Consider this your official blurb, Preston. His concept, called the stress-adaptive model of humor, was published on his website in 2008 -- and it does bear many similarities to McGraw's work. According to Preston's wide-ranging and colorfully illustrated entry, "humor is the interior primate response to a stimulus first seen as a potential threat, then determined to be non-threatening, while laughter is a method of communicating the humor response in order to spread its effects to peers."

McGraw, on the other hand, describes humor as something that occurs when someone perceives a situation as a violation and simultaneously realizes that the situation is also benign. He also believes laughter is used to communicate that the violation is benign.

So should McGraw abdicate is "Nutty Professor" title to Preston? As McGraw points out in an e-mail, the question raises tricky issues about peer-reviewed and non-peer-reviewed theories and research. "The Internet age has made this kind of thing a little problematic from an academic standpoint, and I am still trying to figure out how to deal with it in my own writing," he writes.

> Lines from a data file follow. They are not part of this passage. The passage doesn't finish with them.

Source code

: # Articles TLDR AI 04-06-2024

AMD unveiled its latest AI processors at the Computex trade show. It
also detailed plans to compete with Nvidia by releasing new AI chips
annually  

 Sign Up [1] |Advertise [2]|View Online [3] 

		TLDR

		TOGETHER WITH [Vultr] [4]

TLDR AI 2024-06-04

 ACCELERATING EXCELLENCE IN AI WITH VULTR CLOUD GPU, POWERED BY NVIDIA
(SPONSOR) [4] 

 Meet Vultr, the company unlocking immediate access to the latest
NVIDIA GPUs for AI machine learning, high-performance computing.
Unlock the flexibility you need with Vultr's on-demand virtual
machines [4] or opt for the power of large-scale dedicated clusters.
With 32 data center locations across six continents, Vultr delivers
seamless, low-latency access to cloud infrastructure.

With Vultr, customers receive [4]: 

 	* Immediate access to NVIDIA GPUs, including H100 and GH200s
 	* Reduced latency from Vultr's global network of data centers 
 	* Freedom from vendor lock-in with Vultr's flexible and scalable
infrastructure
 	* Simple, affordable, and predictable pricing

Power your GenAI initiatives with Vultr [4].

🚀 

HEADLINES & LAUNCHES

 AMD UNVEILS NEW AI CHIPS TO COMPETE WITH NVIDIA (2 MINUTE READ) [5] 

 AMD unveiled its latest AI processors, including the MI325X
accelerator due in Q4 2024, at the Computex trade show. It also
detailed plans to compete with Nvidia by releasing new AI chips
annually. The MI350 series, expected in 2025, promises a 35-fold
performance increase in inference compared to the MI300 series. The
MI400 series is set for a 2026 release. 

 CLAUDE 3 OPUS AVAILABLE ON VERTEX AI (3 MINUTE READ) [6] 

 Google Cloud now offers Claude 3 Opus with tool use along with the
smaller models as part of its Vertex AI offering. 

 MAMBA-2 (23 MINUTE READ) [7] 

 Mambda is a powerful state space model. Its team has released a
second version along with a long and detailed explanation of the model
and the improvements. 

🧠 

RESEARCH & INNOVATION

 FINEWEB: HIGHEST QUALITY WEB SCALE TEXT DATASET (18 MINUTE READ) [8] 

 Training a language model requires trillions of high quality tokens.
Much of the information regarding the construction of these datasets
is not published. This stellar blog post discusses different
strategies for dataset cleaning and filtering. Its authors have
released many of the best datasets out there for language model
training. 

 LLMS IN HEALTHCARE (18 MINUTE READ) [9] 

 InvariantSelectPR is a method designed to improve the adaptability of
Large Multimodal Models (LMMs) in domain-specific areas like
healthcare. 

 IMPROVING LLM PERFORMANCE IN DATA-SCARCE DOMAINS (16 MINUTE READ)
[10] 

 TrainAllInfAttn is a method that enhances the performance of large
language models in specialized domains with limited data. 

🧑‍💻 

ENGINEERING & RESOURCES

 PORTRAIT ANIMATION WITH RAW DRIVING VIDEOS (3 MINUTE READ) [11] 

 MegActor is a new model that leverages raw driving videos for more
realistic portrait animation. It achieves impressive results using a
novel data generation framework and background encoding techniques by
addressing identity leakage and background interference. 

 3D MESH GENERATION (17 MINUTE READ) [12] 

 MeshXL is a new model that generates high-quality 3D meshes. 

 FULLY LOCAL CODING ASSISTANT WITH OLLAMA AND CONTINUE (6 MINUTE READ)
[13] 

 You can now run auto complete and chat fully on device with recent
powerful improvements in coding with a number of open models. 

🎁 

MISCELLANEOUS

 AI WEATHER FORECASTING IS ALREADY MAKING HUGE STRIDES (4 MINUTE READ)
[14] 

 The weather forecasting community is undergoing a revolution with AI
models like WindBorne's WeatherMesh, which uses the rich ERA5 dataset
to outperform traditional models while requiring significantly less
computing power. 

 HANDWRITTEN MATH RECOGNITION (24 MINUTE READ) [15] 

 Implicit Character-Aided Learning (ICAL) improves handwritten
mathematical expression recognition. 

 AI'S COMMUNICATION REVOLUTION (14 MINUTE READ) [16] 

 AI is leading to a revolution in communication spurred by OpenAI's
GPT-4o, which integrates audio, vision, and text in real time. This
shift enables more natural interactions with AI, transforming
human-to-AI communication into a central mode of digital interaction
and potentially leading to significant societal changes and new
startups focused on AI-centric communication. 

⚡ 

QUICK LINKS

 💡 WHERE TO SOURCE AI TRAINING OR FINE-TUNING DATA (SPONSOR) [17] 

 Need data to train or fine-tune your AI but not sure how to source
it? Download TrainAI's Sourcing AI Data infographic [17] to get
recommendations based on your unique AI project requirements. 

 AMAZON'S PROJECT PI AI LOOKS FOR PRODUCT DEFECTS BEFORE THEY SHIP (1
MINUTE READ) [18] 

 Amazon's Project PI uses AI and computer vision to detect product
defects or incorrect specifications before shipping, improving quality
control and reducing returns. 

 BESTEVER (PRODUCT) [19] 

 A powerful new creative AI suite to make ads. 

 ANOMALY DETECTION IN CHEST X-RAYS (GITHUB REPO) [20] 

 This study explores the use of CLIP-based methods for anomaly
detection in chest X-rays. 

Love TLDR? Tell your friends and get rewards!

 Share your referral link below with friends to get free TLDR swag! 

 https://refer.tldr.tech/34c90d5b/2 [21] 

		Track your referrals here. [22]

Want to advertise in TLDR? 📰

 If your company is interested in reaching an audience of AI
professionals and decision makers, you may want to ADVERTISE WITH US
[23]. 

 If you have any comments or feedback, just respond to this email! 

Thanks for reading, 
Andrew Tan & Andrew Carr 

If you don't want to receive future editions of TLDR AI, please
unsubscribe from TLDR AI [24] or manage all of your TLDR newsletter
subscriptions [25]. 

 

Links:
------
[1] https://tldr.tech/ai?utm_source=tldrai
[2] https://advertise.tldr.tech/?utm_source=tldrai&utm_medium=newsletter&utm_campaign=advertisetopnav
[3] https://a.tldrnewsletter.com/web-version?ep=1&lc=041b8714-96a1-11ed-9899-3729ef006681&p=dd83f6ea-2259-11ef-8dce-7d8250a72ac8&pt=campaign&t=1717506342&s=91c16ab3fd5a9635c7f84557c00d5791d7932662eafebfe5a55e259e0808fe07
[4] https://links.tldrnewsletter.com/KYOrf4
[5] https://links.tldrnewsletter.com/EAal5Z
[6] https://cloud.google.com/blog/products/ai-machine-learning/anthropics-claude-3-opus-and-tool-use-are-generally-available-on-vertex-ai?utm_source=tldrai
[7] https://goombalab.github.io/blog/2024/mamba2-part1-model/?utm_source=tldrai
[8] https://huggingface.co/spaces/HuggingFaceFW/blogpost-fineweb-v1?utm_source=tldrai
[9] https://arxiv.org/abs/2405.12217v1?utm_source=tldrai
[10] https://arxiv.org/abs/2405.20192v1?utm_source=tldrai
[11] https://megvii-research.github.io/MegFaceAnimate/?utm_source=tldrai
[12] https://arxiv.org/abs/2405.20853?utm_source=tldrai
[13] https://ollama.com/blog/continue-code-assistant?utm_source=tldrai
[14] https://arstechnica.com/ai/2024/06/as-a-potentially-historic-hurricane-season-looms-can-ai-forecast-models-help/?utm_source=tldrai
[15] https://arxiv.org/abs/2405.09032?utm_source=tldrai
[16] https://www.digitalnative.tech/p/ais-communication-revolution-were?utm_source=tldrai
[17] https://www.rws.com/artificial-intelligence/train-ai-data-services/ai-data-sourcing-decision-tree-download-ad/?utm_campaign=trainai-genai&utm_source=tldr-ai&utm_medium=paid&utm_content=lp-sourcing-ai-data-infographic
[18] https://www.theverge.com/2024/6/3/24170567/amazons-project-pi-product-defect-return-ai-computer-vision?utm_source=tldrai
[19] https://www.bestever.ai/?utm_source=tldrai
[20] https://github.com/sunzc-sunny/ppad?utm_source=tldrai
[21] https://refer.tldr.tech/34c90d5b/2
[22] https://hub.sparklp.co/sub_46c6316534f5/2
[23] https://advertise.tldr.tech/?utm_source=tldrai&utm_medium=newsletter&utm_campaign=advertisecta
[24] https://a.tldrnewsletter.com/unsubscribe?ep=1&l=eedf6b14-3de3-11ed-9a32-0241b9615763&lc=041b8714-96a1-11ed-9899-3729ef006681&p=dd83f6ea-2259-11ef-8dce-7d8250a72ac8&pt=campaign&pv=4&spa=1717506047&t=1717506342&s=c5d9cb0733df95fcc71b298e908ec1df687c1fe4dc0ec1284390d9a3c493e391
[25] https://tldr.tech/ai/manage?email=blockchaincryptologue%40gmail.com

Preston actually reached out to McGraw in the past, reports the CU professor, and it wasn't the first time someone has come to him with examples of web-based humor theories that are similar to his work. But while McGraw acknowledges his research may cover some of the same territory as these other theories, he says most peer-reviewed journals will only allow citations to peer-reviewed ideas, and not to blog entries or other web publications.

For this reason, McGraw heavily references and acknowledges similar work completed by Stanford student Thomas Veatch in 1998, since it was published in a peer-reviewed academic journal. That's how academic scholarship works: Each peer-reviewed study or theory builds on its predecessors, and sooner or later some other academic will come up with a more refined humor theory that's indebted to and acknowledges McGraw's work.

Still, that leaves out the wide, woolly world of non-academic insight -- and lots of the best ideas come from non-credentialed nobodies. Plus, if academics want to use humor theory productively -- i.e., coming up with hilarious jokes -- they're going to have to climb down from their ivory towers and get their comedic hands dirty.